Gopher snake drawing by Beth Surdut 2016 |
Everything you see on this page is © Beth Surdut 2016.
“Any glimpse into the life of an animal quickens our own
and makes it so much the larger and better in every way.” ~ John Muir
I was experiencing an “ohh, look, a
tiny baby bunny” moment, when an impressively large gopher snake zoomed across
the yard like a kid on a bike when the ice cream truck is in the neighborhood—head
up, jaws wide open, and only one thing in mind.
I know everybody’s got to eat, but
not in front of me. I have a hard time watching those nature TV specials where
the antelope/bunny/mouse/cute thing gets chomped. So, I literally ran
interference, yelling, “No you don’t!” while chasing a five-foot long snake the
size of my fist, whose earless body can transmit my vibrations through skin,
muscle, and bone.
I don’t want to send this
beautifully patterned reptile--or any other-- to its next incarnation as a belt
or shoes; but, since we all can’t just get along, and these snakes can have a
quarter-mile territory, I’d like it to move
on. A challenge-- my yard is a snake’s Eden with fresh-water stations, shade,
baby birds, bunnies, ground squirrels, a variety of lizards to eat, and a human
who doesn’t want to kill snakes, just discourage them.
The gopher snake, also called a
bull snake, is non-venomous, but can mimic a rattlesnake even though it has no
rattles. Now coiled and, for lack of a better word, sulking under a lilac bush,
this snake has the ability to flatten its head, vibrate its tail and hiss like
a rattler, but other than bunny bloodlust, there was none of that action and no
aggression.
Eyeing the sharp end of a
long-handled hoe, I considered my stance on live and let live. Yup, still not a
murderer. The tiny bunny was nowhere in sight, so I did the only reasonable
thing I could think of—I ran to get a very long stick and my camera.
Mighty hunter that I am, I spoke
softly and poked the big stick very gently at the tail to coax the serpent into
leaving paradise. It complied, slowly. Stretching out, it nosed upward
slightly, tongue tasting the air as it slithered out to the driveway and
camouflaged itself on a welcome mat of accumulated dead leaves.
I nudged the tip of the tail again,
and, when it didn’t move, I explained loudly that it should find a new zip
code. Snake languidly moved another ten feet under foliage so thick, I couldn’t
see a trace.
Did I mention I was born in the
Chinese year of the snake?
This past year, in one of my Paying
Attention workshops, a woman told me her sister and husband had bought a house
with acreage in the Chiricahuas, from an old man who told them that there was a
diamondback named Charlie on the property. He said that snake was at least 25
years old. Had never hurt anybody.
One day, the woman and her sister
were standing by a stream there and her sister said, “Don’t move, but look down
in the grass between us.”
“I could see the diamond pattern
and that it was big…and then we kind of went crazy,” she said to me. Her voice
rose and she talked in that way people do when they’re really flustered. “What
about the grandchildren? What if they play down here? We have to do something.”
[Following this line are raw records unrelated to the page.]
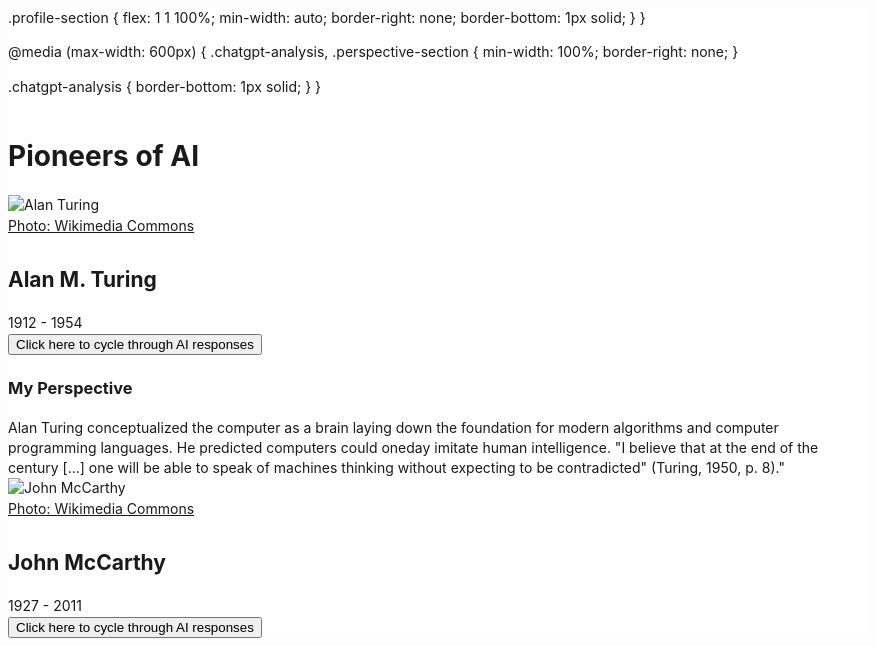   .profile-section {
    flex: 1 1 100%;
    min-width: auto;
    border-right: none;
    border-bottom: 1px solid;
  }
}

@media (max-width: 600px) {
  .chatgpt-analysis, .perspective-section {
    min-width: 100%;
    border-right: none;
  }

  .chatgpt-analysis {
    border-bottom: 1px solid;
  }
}
</style>

<h1 class="chart-title">Pioneers of AI</h1>


<div class="pioneer-card">
  <div class="profile-section">
    <img src="https://upload.wikimedia.org/wikipedia/commons/a/a1/Alan_Turing_Aged_16.jpg" alt="Alan Turing" class="profile-image">
    <div class="image-caption">
      <a href="https://commons.wikimedia.org/wiki/File:Alan_Turing_Aged_16.jpg" target="_blank">Photo: Wikimedia Commons</a>
    </div>
    <h2 class="profile-name">Alan M. Turing</h2>
    <div class="profile-years">1912 - 1954</div>
  </div>
  <div class="chatgpt-analysis">
    <button class="analysis-button" data-analysis-key="analysis-button1" aria-label="Show ChatGPT Analysis">Click here to cycle through AI responses</button>
    <div class="analysis-content"></div>
  </div>
  <div class="perspective-section">
    <h3 class="section-title">My Perspective</h3>
    <div class="perspective-content">
      Alan Turing conceptualized the computer as a brain laying down the foundation for modern algorithms and computer programming languages. He predicted computers could oneday imitate human intelligence. "I believe that at the end of the century [...] one will be able to speak of machines thinking without expecting to be contradicted" (Turing, 1950, p. 8)."
    </div>
  </div>
</div>


<div class="pioneer-card">
  <div class="profile-section">
    <img src="https://upload.wikimedia.org/wikipedia/commons/thumb/4/49/John_McCarthy_Stanford.jpg/960px-John_McCarthy_Stanford.jpg?20200118220032" alt="John McCarthy" class="profile-image">
    <div class="image-caption">
      <a href="https://commons.wikimedia.org/wiki/File:John_McCarthy_Stanford.jpg" target="_blank">Photo: Wikimedia Commons</a>
    </div>
    <h2 class="profile-name">John McCarthy</h2>
    <div class="profile-years">1927 - 2011</div>
  </div>
  <div class="chatgpt-analysis">
    <button class="analysis-button" data-analysis-key="analysis-button2" aria-label="Show ChatGPT Analysis">Click here to cycle through AI responses</button>
    <div class="analysis-content"></div>
  </div>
Her sister told her to go get her
husband from the house and tell him to bring his gun.
There was such sadness in that
woman as she quieted down and said, “I did. I went and got him. He shot that
snake in the head. He killed it because we were hysterical. We weren’t
thinking…if only we’d thought about what we were doing. Because when we settled
down, I realized we’d killed Charlie. I felt so bad and I still do. If we’d only
thought.”
I saw the tiny bunny once a couple of days
after the deflected gopher snake attack. About a week later, while watering, I
spotted two separate pieces of bunny fur with chunks of skin and meat attached.
Not unusual—almost every critter here is food for another. But, even knowing
that, I stood in bleak sadness, letting the hose pour costly lifeblood onto the
always thirsty desert floor. But then, I saw movement—a youngster! Little
furred ears, their insides the color of peaches, a white puff of tail! I named it Survivor.
A baby gopher snake, only as big around as my
index finger, slipped gracefully past me
this morning on its way to a plant-filled no-man’s-land between me and the
neighbor’s—I hope it likes it there.